60代 男性 ゴルフによる手首・腕の痛み

今回はゴルフをきっかけに発症した手首・腕の痛みについてのお話です。

クライアント様は60代男性で、ゴルフ歴は長く現在も月に数回ゴルフ場に足を運ばれています。

その方が今回、右の手首と前腕(手首から肘にかけて)に痛みを訴えておられました。

目次

症状の経緯

症状が現れるまでの経緯をお伺いしたところ、前回のゴルフを終えてから手首・腕に痛みが出るようになったとのことでした。

普段からゴルフを楽しまれていることを知っていたこともあったので、これまでにその部分に痛みや違和感を抱えていたのかお伺いしたところ、そのようなことはなく前回のゴルフをきっかけに発症したようです。

痛みの特徴

痛みの特徴としては、手の甲を上にして手首を持ち上げる動きをすると手の甲から腕にかけて痛みが走るというもので、日常生活では飲み物の入ったペットボトルを掴んで持ち上げる動作が一番辛いとのことでした。

テニス肘に似たような症状

この痛みの特徴から考えると、肘に痛みは出ていないもののテニス肘とよく似た痛みが出ていると言えます。

テニス肘とは正式には「上腕骨外側上顆炎」と呼ばれる症状であり、ものを掴んで持ち上げる動作やタオルを絞る動作の際に肘の外側に痛みが出るものです。

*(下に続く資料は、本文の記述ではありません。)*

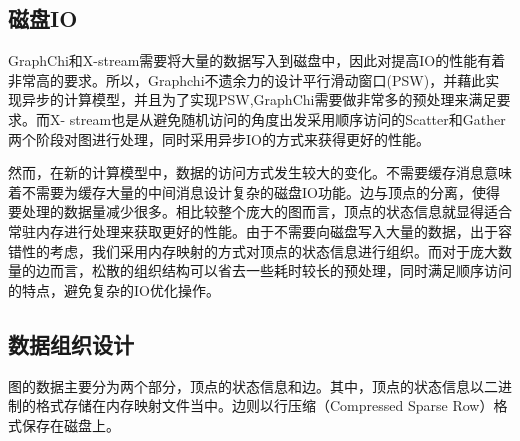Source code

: \subsection{磁盘IO}
GraphChi和X-stream需要将大量的数据写入到磁盘中，因此对提高IO的性能有着非常高的要求。所以，Graphchi不遗余力的设计平行滑动窗口(PSW)，并藉此实现异步的计算模型，并且为了实现PSW,GraphChi需要做非常多的预处理来满足要求。而X- stream也是从避免随机访问的角度出发采用顺序访问的Scatter和Gather两个阶段对图进行处理，同时采用异步IO的方式来获得更好的性能。

然而，在新的计算模型中，数据的访问方式发生较大的变化。不需要缓存消息意味着不需要为缓存大量的中间消息设计复杂的磁盘IO功能。边与顶点的分离，使得要处理的数据量减少很多。相比较整个庞大的图而言，顶点的状态信息就显得适合常驻内存进行处理来获取更好的性能。由于不需要向磁盘写入大量的数据，出于容错性的考虑，我们采用内存映射的方式对顶点的状态信息进行组织。而对于庞大数量的边而言，松散的组织结构可以省去一些耗时较长的预处理，同时满足顺序访问的特点，避免复杂的IO优化操作。

\subsection{数据组织设计}
图的数据主要分为两个部分，顶点的状态信息和边。其中，顶点的状态信息以二进制的格式存储在内存映射文件当中。边则以行压缩（Compressed Sparse Row）格式保存在磁盘上。

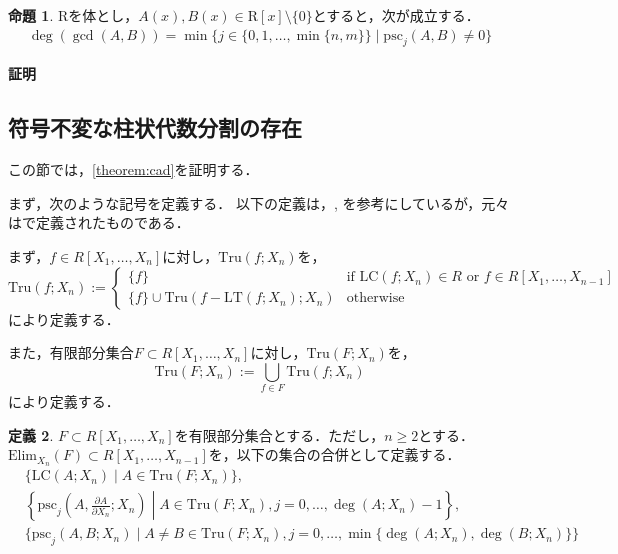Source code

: \documentclass[uplatex, dvipdfmx]{jsarticle}
\makeatletter
\numberwithin{equation}{section}
\renewenvironment{proof}[1][\proofname]{\par
  \pushQED{\qed}%
  \normalfont \topsep6\p@\@plus6\p@\relax
  \trivlist
  \item\relax
  {\bfseries
  #1\@addpunct{.}}\hspace\labelsep\ignorespaces
}{
  \popQED\endtrivlist\@endpefalse
}
\newcommand{\psc}{\mathrm{psc}}
\newcommand{\PSC}{\mathrm{PSC}}
\newcommand{\Elim}{\mathrm{Elim}}
\newcommand{\Tru}{\mathrm{Tru}}
\newcommand{\LT}{\mathrm{LT}}
\newcommand{\LC}{\mathrm{LC}}
\theoremstyle{definition}
\newtheorem{definition}{定義}[section]
\newtheorem{proposition}[definition]{命題}
\renewcommand{\proofname}{\textbf{証明}}
\makeatother
\begin{document}
\begin{proposition}\label{proposition:psc}
$\mathrm{R}$を体とし，$A(x), B(x) \in \mathrm{R}[x] \setminus \{0\}$とすると，次が成立する．
\begin{align}
\deg(\gcd(A, B)) = \min \{ j  \in \{0,1, \dots, \min\{n,m\}\}\mid \psc_j(A,B) \neq 0\}
\end{align}
\end{proposition}

\begin{proof}
\end{proof}

\subsection{符号不変な柱状代数分割の存在}
この節では，\cref{theorem:cad}を証明する．

まず，次のような記号を定義する．
以下の定義は，\cite[Section 3]{MR0764184}, \cite[Notation 5.15.]{MR2248869}
を参考にしているが，元々は\cite[Theorem 4]{MR0403962}で定義されたものである．

まず，$f \in R[X_1, \dots, X_n]$に対し，$\Tru(f;X_n)$を，
\begin{equation}
     \Tru(f;X_n):= \begin{cases}
          \{f\} &  \text{if $\LC(f; X_n) \in R$ or $f \in R[X_1, \dots, X_{n-1}]$} \\
          \{f\} \cup \Tru(f-\LT(f;X_n);X_n) & \text{otherwise}
     \end{cases}
\end{equation}
により定義する．

また，有限部分集合$F \subset R[X_1, \dots, X_n]$に対し，$\Tru(F;X_n)$を，
\begin{equation}
     \Tru(F;X_n) := \bigcup_{f \in F} \Tru(f;X_n)
\end{equation}
により定義する．

\begin{definition}
$F \subset R[X_1, \dots, X_n]$を有限部分集合とする．ただし，$n \geq 2$とする．
$\Elim_{X_n}(F) \subset R[X_1, \dots, X_{n-1}]$を，以下の集合の合併として定義する．
\begin{align} 
     &\{\LC(A;X_n) \mid A \in \Tru(F;X_n) \},\\
     &\left\{ \psc_j\left(A,\frac{\partial A}{\partial X_n};X_n\right) \middle| A \in \Tru(F;X_n), j= 0, \dots, \deg(A;X_n)-1\right\},\\
     &\{\psc_j(A,B;X_n) \mid A \neq B \in \Tru(F; X_n), j = 0, \dots, \min\{\deg(A;X_n), \deg(B;X_n)\}\}
\end{align}
\end{definition}
\end{document}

テニスのバックハンドの際、腕に負担がかかることで発症するケースが多いことからテニス肘と呼ばれることもあります。

ゴルフのスイングと痛みとの関係

今回のケースではテニスにより発症したわけではなく肘に痛みも出ていないため、外側上顆炎の可能性は低いものの痛みの特徴が似ていることからゴルフのスイング動作が手首や肘に負担を掛け発症したのではないかと思われます。

クライアント様自身も、その時は身体を上手く使えず手打ちになっている場面が多かったような気がすると、ゴルフのスイングが痛みに関係しているように感じておられました。

身体の状態を確認

痛みが出るまでの経緯と症状についてお伺いし身体の状態を確認していくと、腕全体として痛みの出ている右側の筋肉の緊張は強く皮膚の柔軟性の低下している状態でした。

施術内容


そのため、施術により肩から手首にかけての筋肉の緊張を緩和させてみると、肩・肘・手首の関節が自然な状態へと戻り皮膚の柔軟性も改善されました。

すると症状が慢性化していなかったこともあり、5分ほど施術を行ったあとで手首の動きを確認してもらうと、痛みの改善が見られました。

まとめ

痛みが発生した原因

今回のケースでは、痛み自体は症状が慢性化していなかったことから早く改善されましたが、痛みが発生した原因はゴルフのスイング動作にある可能性が高いと考えています。

実際にクライアント様のスイング動作を確認すると、スイングの際に股関節や胸椎(背骨の一部)の動きが小さいまま、腕や手首を使ってテイクバックをとっている動作が見られたので、恐らくこのテイクバックの癖から痛みに繋がったのではないかと推測しています。

ですので、痛みが改善して終わりではなく痛みが発生した原因を解消するために、柔軟性の向上や手首・腕に負担が掛からない身体の使い方を身に付け、クライアント様にとって適切なスイングができるようになることが、再発の予防そしてパフォーマンスの向上において大切になります。